United States District Court, D. Maryland

July 11, 2016



          DEBORAH K. CHASANOW United States District Judge.

         In this multi-faceted insurance coverage dispute, several matters are ready for resolution.[1] First, Plaintiffs The Humane Society of the United States (“HSUS”), Jonathon Lovvorn, and Kimberly Ockene (collectively, the “Plaintiffs”) seek leave to amend their complaint. (ECF No. 90). Second, the parties dispute whether Plaintiffs have satisfied - or can satisfy -their discovery obligations concerning legal defense costs being sought. (ECF Nos. 89; 92; 93). For the following reasons, Plaintiffs’ motion for leave to amend will be denied, and the court will grant the parties 60 days of additional discovery regarding defense costs in the underlying Feld Litigation.

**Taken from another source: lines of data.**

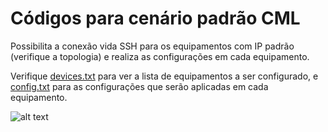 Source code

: <h1 align="left">Códigos para cenário padrão CML</h1>
<p align="left">Possibilita a conexão vida SSH para os equipamentos com IP padrão (verifique a topologia) e realiza as configurações em cada equipamento.</p>
<p align="left">Verifique <a href="devices.txt">devices.txt</a> para ver a lista de equipamentos a ser configurado, e <a href="config.txt">config.txt</a> para as configurações que serão aplicadas em cada equipamento.</p>

![alt text](https://github.com/loktwo/C-digos/blob/master/python/CML/Topologia.png?raw=true) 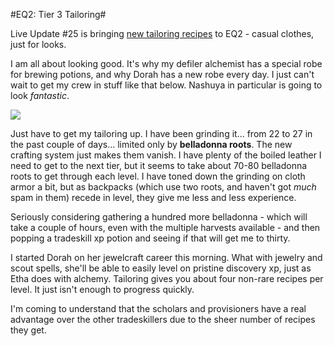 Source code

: #EQ2: Tier 3 Tailoring#

Live Update #25 is bringing [new tailoring recipes](http://eq2.eqtraders.com/articles/article_page.php?article=g93) to EQ2 - casual clothes, just for looks.


I am all about looking good. It's why my defiler alchemist has a special robe for brewing potions, and why Dorah has a new robe every day. I just can't wait to get my crew in stuff like that below. Nashuya in particular is going to look *fantastic*.


![](http://eq2.eqtraders.com/images/articles/small_28_regal.jpg)


Just have to get my tailoring up. I have been grinding it... from 22 to 27 in the past couple of days... limited only by **belladonna roots**. The new crafting system just makes them vanish. I have plenty of the boiled leather I need to get to the next tier, but it seems to take about 70-80 belladonna roots to get through each level. I have toned down the grinding on cloth armor a bit, but as backpacks (which use two roots, and haven't got *much* spam in them) recede in level, they give me less and less experience.


Seriously considering gathering a hundred more belladonna - which will take a couple of hours, even with the multiple harvests available - and then popping a tradeskill xp potion and seeing if that will get me to thirty. 


I started Dorah on her jewelcraft career this morning. What with jewelry and scout spells, she'll be able to easily level on pristine discovery xp, just as Etha does with alchemy. Tailoring gives you about four non-rare recipes per level. It just isn't enough to progress quickly.


I'm coming to understand that the scholars and provisioners have a real advantage over the other tradeskillers due to the sheer number of recipes they get.



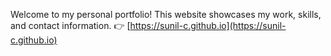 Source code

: Welcome to my personal portfolio! This website showcases my work, skills, and contact information.
👉 [https://sunil-c.github.io](https://sunil-c.github.io)
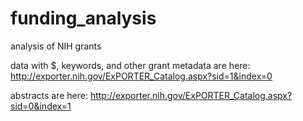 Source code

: # funding_analysis
analysis of NIH grants


data with $, keywords, and other grant metadata are here: 
http://exporter.nih.gov/ExPORTER_Catalog.aspx?sid=1&index=0

abstracts are here:
http://exporter.nih.gov/ExPORTER_Catalog.aspx?sid=0&index=1

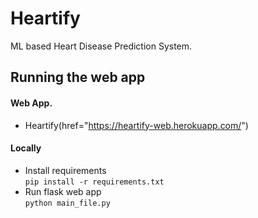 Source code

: # Heartify
ML based Heart Disease Prediction System.

## Running the web app
#### Web App.
- Heartify(href="https://heartify-web.herokuapp.com/")
#### Locally
- Install requirements  
   `pip install -r requirements.txt`
- Run flask web app  
    `python main_file.py`
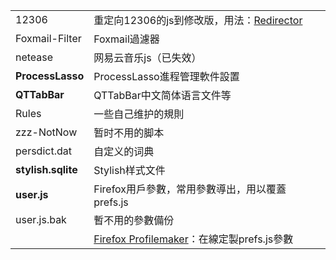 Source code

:| | |
| :--- | :--- |
| 12306 | 重定向12306的js到修改版，用法：[Redirector][1] |
| Foxmail-Filter | Foxmail過濾器 |
| netease | 网易云音乐js（已失效） |
| **ProcessLasso** | ProcessLasso進程管理軟件設置 |
| **QTTabBar** | QTTabBar中文简体语言文件等 |
| Rules | 一些自己维护的規則 |
| zzz-NotNow | 暂时不用的脚本 |
| persdict.dat | 自定义的词典 |
| **stylish.sqlite** | Stylish样式文件 |
| **user.js** | Firefox用戶參數，常用參數導出，用以覆蓋prefs.js |
| user.js.bak | 暫不用的參數備份 |
| | [Firefox Profilemaker](https://ffprofile.com/#start)：在線定製prefs.js參數 |

[1]: https://github.com/dupontjoy/userChrome.js-Collections-/tree/master/Redirector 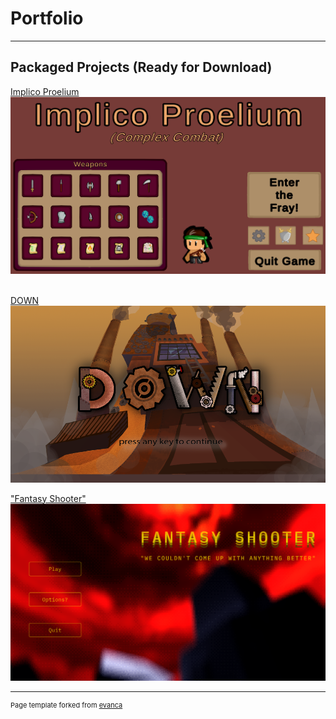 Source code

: # Portfolio

<!--
---
### Bachelor Thesis
[Action in Reading Comprehension](/thesis)
<img src="images/HiS.png?raw=true"/>
-->

---
## Packaged Projects (Ready for Download)
[Implico Proelium](/games/implico_proelium) <br>
<img src="images/IP_2.png?raw=true"/>
<br>
<br>

[DOWN](/games/down)<br>
<img src="images/DOWN_1.png?raw=true"/>
<br>

["Fantasy Shooter"](/games/fantasy_shooter)<br>
<img src="images/FS_1.png?raw=true"/>
<br>

<!--
    [Dual Operations](/games/dual_operations)
    <img src="images/DO_1.png?raw=true"/>
-->

<!--
    ---
    ## Living Projects (Work in Progress)
    [Tales of Tests](/p10) <br>

    ---
    ### Algorithm Tests
    A project containing small generic console solutions I've handled in my free time <br>
    [Click here to download](https://drive.google.com/file/d/1AAiH4BnhP6MvRvFwzGZWxhAqMwQgM2ch/view?usp=sharing)
-->

---
<p style="font-size:11px">Page template forked from <a href="https://github.com/evanca/quick-portfolio">evanca</a></p>
<!-- Remove above link if you don't want to attibute -->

         I. Plaintiffs’ Motion for Leave to Amend

         A. Background

         A more complete recitation of the factual background can be found in the court’s prior memorandum opinion on summary judgment. (See ECF No. 84, at 1-7). The initial complaint in this case was filed in the Circuit Court for Montgomery County, and Defendant National Union Fire Insurance Company of Pittsburgh, PA (“National Union” or “Defendant”) removed the action to this court. (ECF No. 1). As currently applicable, Plaintiffs assert a claim for insurance coverage against Defendant in connection with a lawsuit filed against them by Feld Entertainment, Inc. HSUS is a national nonprofit organization dedicated to protecting animals, and Mr. Lovvorn and Ms. Ockene are employed as attorneys with HSUS. According to Plaintiffs, Defendant:

breached the terms of the [Management Liability, Professional Liability, Crime Coverage and Kidnap and Ransom/Extortion Coverage for Non Profit Organizations, Policy No. 01-932-56-98, for the policy period June 1, 2009, to June 1, 2010 (the “2009-2010 D&O Policy”)] by refusing to pay the losses that Plaintiffs may, are, or will be obligated to pay because of the Feld Litigation.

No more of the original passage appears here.